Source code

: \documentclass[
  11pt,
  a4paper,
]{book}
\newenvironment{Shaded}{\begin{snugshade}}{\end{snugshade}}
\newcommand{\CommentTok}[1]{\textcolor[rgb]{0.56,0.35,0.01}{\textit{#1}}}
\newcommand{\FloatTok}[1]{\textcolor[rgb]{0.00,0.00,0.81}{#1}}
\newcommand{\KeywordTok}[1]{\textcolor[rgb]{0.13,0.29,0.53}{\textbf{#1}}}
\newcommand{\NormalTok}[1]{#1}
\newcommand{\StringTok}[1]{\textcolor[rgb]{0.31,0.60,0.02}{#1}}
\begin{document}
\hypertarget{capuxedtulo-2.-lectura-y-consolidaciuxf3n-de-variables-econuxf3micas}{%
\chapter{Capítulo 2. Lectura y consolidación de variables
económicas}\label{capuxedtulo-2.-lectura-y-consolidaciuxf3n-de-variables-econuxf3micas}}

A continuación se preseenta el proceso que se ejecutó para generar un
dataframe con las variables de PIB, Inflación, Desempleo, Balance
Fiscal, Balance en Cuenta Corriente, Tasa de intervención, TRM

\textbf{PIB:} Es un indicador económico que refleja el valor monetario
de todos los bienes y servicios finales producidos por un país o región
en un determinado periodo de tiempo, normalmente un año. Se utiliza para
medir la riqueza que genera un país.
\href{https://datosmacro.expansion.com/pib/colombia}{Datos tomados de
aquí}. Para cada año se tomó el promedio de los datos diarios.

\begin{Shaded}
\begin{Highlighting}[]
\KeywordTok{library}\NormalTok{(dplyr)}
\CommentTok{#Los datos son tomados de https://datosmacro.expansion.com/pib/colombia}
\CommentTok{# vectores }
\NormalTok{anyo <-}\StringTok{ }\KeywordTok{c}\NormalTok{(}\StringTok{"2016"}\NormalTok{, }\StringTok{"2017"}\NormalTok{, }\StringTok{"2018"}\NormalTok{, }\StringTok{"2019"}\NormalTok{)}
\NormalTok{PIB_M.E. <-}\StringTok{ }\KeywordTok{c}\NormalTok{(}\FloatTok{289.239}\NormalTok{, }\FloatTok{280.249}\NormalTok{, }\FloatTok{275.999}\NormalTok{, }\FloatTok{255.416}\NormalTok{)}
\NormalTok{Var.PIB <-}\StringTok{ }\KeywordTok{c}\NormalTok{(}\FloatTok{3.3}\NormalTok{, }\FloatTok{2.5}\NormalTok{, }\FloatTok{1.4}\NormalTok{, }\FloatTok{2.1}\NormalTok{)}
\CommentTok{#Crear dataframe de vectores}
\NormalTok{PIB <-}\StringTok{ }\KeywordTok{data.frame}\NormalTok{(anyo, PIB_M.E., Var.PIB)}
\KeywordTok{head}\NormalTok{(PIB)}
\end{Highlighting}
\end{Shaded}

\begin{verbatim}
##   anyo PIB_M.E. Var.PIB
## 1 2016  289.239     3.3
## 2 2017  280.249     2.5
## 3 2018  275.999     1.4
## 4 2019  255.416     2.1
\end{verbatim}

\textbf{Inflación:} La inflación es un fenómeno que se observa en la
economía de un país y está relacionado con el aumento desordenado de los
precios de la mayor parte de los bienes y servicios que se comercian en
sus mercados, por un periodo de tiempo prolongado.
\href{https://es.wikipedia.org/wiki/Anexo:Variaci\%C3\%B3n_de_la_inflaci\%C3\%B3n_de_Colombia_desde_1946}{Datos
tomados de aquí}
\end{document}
---*---
▸ ASSIGNMENT: Without any change, write the listing out again.

▸ OUTPUT FOR THIS TASK:
Source code

: \documentclass[
  11pt,
  a4paper,
]{book}
\newenvironment{Shaded}{\begin{snugshade}}{\end{snugshade}}
\newcommand{\CommentTok}[1]{\textcolor[rgb]{0.56,0.35,0.01}{\textit{#1}}}
\newcommand{\FloatTok}[1]{\textcolor[rgb]{0.00,0.00,0.81}{#1}}
\newcommand{\KeywordTok}[1]{\textcolor[rgb]{0.13,0.29,0.53}{\textbf{#1}}}
\newcommand{\NormalTok}[1]{#1}
\newcommand{\StringTok}[1]{\textcolor[rgb]{0.31,0.60,0.02}{#1}}
\begin{document}
\hypertarget{capuxedtulo-2.-lectura-y-consolidaciuxf3n-de-variables-econuxf3micas}{%
\chapter{Capítulo 2. Lectura y consolidación de variables
económicas}\label{capuxedtulo-2.-lectura-y-consolidaciuxf3n-de-variables-econuxf3micas}}

A continuación se preseenta el proceso que se ejecutó para generar un
dataframe con las variables de PIB, Inflación, Desempleo, Balance
Fiscal, Balance en Cuenta Corriente, Tasa de intervención, TRM

\textbf{PIB:} Es un indicador económico que refleja el valor monetario
de todos los bienes y servicios finales producidos por un país o región
en un determinado periodo de tiempo, normalmente un año. Se utiliza para
medir la riqueza que genera un país.
\href{https://datosmacro.expansion.com/pib/colombia}{Datos tomados de
aquí}. Para cada año se tomó el promedio de los datos diarios.

\begin{Shaded}
\begin{Highlighting}[]
\KeywordTok{library}\NormalTok{(dplyr)}
\CommentTok{#Los datos son tomados de https://datosmacro.expansion.com/pib/colombia}
\CommentTok{# vectores }
\NormalTok{anyo <-}\StringTok{ }\KeywordTok{c}\NormalTok{(}\StringTok{"2016"}\NormalTok{, }\StringTok{"2017"}\NormalTok{, }\StringTok{"2018"}\NormalTok{, }\StringTok{"2019"}\NormalTok{)}
\NormalTok{PIB_M.E. <-}\StringTok{ }\KeywordTok{c}\NormalTok{(}\FloatTok{289.239}\NormalTok{, }\FloatTok{280.249}\NormalTok{, }\FloatTok{275.999}\NormalTok{, }\FloatTok{255.416}\NormalTok{)}
\NormalTok{Var.PIB <-}\StringTok{ }\KeywordTok{c}\NormalTok{(}\FloatTok{3.3}\NormalTok{, }\FloatTok{2.5}\NormalTok{, }\FloatTok{1.4}\NormalTok{, }\FloatTok{2.1}\NormalTok{)}
\CommentTok{#Crear dataframe de vectores}
\NormalTok{PIB <-}\StringTok{ }\KeywordTok{data.frame}\NormalTok{(anyo, PIB_M.E., Var.PIB)}
\KeywordTok{head}\NormalTok{(PIB)}
\end{Highlighting}
\end{Shaded}

\begin{verbatim}
##   anyo PIB_M.E. Var.PIB
## 1 2016  289.239     3.3
## 2 2017  280.249     2.5
## 3 2018  275.999     1.4
## 4 2019  255.416     2.1
\end{verbatim}

\textbf{Inflación:} La inflación es un fenómeno que se observa en la
economía de un país y está relacionado con el aumento desordenado de los
precios de la mayor parte de los bienes y servicios que se comercian en
sus mercados, por un periodo de tiempo prolongado.
\href{https://es.wikipedia.org/wiki/Anexo:Variaci\%C3\%B3n_de_la_inflaci\%C3\%B3n_de_Colombia_desde_1946}{Datos
tomados de aquí}
\end{document}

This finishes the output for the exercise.